AVAILABLE RECORDS:

=== Section Start ===

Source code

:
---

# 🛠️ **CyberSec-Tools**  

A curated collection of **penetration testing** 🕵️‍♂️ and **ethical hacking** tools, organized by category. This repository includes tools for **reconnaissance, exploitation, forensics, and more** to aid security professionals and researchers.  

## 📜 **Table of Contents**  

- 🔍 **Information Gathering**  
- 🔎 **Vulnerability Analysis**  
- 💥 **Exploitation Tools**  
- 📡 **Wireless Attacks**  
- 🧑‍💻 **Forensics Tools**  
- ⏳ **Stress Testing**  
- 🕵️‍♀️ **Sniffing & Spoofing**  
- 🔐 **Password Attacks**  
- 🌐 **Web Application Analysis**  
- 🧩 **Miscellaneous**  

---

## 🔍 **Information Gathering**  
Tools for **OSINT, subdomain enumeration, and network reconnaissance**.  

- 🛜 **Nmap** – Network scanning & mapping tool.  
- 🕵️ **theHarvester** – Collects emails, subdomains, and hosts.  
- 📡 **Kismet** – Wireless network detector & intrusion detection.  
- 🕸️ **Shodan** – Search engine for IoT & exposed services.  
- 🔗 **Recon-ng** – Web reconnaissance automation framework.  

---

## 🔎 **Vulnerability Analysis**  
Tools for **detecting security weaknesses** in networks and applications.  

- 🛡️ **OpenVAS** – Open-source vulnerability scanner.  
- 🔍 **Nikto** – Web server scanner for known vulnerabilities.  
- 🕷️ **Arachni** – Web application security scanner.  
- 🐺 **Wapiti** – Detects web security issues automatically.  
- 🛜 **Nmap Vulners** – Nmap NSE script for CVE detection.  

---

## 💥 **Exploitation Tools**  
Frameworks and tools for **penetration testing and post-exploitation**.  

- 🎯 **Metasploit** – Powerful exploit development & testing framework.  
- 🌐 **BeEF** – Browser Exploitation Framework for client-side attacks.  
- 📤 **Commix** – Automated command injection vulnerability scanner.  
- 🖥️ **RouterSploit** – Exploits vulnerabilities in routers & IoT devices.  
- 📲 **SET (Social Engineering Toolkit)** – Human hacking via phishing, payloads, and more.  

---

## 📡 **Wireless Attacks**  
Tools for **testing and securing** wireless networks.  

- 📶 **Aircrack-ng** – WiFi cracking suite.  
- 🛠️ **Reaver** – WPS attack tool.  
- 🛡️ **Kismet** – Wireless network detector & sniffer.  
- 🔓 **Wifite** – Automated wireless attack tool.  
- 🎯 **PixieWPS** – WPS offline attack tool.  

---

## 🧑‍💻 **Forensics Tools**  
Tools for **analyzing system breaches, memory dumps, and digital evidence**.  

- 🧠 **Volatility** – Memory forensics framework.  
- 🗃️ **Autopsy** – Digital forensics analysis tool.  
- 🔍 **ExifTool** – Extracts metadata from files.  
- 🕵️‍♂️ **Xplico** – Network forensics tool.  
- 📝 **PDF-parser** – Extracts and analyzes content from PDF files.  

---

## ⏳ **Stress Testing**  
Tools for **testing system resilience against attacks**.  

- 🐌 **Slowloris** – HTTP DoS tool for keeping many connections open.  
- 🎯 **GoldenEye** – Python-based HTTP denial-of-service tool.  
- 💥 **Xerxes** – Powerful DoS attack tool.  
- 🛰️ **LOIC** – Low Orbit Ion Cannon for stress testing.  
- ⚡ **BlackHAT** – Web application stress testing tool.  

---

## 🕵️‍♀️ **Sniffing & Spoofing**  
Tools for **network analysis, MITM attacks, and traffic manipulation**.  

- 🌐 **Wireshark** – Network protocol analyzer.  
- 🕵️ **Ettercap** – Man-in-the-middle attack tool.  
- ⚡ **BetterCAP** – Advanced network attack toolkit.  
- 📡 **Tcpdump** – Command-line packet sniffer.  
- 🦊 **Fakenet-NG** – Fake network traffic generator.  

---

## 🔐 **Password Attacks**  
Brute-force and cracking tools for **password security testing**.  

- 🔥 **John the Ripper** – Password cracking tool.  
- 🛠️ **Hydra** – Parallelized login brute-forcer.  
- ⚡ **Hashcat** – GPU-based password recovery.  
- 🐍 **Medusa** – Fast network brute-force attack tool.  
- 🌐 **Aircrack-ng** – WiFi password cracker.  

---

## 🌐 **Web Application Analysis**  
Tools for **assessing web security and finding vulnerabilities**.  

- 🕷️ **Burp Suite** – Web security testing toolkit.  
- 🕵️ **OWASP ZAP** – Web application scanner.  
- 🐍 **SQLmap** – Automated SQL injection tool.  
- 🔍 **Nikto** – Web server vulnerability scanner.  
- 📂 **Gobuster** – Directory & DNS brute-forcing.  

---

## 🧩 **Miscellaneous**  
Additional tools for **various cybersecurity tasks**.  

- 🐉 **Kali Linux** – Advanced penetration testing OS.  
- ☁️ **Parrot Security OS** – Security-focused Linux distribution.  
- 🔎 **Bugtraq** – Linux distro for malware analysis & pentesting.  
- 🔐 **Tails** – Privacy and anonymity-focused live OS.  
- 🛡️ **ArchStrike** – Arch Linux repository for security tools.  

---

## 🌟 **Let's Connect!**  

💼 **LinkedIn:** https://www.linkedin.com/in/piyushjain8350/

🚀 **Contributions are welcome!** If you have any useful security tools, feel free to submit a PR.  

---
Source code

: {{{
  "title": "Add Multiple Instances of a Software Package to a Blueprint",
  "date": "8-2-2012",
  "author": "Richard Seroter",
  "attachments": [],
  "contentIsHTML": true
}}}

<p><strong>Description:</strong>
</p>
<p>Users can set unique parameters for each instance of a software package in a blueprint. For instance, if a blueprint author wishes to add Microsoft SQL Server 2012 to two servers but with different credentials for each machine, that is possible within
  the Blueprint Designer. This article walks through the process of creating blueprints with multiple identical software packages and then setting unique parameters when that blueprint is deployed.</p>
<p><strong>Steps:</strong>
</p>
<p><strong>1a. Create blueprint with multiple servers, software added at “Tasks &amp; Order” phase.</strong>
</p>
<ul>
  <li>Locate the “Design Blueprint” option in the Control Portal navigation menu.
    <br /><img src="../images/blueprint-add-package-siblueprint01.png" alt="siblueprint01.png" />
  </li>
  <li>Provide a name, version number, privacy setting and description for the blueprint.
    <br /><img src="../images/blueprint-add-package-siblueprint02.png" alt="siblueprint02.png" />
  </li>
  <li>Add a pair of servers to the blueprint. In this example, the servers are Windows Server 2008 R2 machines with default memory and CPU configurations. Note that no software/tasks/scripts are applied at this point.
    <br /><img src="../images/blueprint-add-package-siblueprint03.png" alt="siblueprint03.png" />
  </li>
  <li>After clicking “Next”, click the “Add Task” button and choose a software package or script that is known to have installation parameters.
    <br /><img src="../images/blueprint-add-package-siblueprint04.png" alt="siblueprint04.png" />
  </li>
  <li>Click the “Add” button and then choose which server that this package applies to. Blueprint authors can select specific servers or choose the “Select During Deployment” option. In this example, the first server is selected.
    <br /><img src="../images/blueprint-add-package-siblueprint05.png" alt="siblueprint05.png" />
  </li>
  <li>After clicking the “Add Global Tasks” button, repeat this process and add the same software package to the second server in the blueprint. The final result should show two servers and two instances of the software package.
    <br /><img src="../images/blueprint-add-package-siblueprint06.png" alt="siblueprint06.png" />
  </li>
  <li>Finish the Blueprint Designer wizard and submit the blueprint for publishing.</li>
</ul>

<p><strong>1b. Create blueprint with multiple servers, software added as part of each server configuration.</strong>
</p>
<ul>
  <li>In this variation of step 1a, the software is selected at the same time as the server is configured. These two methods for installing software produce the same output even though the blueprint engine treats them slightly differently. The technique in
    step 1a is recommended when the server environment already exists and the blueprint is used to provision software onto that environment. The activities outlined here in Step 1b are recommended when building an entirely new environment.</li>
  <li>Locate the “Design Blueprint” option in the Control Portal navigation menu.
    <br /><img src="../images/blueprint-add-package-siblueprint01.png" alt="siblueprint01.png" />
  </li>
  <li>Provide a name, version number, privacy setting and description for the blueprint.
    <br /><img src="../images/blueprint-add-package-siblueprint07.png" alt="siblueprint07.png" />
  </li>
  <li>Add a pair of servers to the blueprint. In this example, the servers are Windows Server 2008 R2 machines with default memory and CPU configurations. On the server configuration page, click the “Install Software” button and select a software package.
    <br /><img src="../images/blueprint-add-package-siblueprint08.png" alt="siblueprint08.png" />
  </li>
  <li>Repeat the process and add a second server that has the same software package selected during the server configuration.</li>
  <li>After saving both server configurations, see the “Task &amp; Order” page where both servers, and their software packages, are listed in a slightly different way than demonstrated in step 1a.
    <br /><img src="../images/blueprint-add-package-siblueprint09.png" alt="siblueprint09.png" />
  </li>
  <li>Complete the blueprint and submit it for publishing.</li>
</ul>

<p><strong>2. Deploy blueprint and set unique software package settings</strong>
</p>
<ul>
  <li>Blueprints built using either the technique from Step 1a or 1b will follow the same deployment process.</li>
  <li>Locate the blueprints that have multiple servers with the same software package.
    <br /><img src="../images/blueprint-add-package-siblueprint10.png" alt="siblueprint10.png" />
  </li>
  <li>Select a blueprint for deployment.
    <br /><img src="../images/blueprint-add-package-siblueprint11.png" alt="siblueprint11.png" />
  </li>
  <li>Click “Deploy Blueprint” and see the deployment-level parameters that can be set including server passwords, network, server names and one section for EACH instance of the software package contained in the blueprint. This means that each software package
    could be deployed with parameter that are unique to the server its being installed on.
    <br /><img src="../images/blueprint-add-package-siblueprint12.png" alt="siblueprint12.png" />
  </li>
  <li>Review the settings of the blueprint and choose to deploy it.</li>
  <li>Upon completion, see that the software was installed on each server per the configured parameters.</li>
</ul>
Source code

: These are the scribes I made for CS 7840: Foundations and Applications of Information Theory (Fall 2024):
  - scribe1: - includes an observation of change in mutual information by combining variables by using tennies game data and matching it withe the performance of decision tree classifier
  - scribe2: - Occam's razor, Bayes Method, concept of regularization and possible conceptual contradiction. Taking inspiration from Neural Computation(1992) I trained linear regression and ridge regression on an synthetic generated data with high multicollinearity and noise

=== Section End ===

From the records above, copy only the lines starting with the line that holds "- 📶 **Aircrack-ng** – WiFi cracking suite." and going on through the line that holds "- 📝 **PDF-parser**", exactly as written.

- 📶 **Aircrack-ng** – WiFi cracking suite.  
- 🛠️ **Reaver** – WPS attack tool.  
- 🛡️ **Kismet** – Wireless network detector & sniffer.  
- 🔓 **Wifite** – Automated wireless attack tool.  
- 🎯 **PixieWPS** – WPS offline attack tool.  

---

## 🧑‍💻 **Forensics Tools**  
Tools for **analyzing system breaches, memory dumps, and digital evidence**.  

- 🧠 **Volatility** – Memory forensics framework.  
- 🗃️ **Autopsy** – Digital forensics analysis tool.  
- 🔍 **ExifTool** – Extracts metadata from files.  
- 🕵️‍♂️ **Xplico** – Network forensics tool.  
- 📝 **PDF-parser** – Extracts and analyzes content from PDF files.  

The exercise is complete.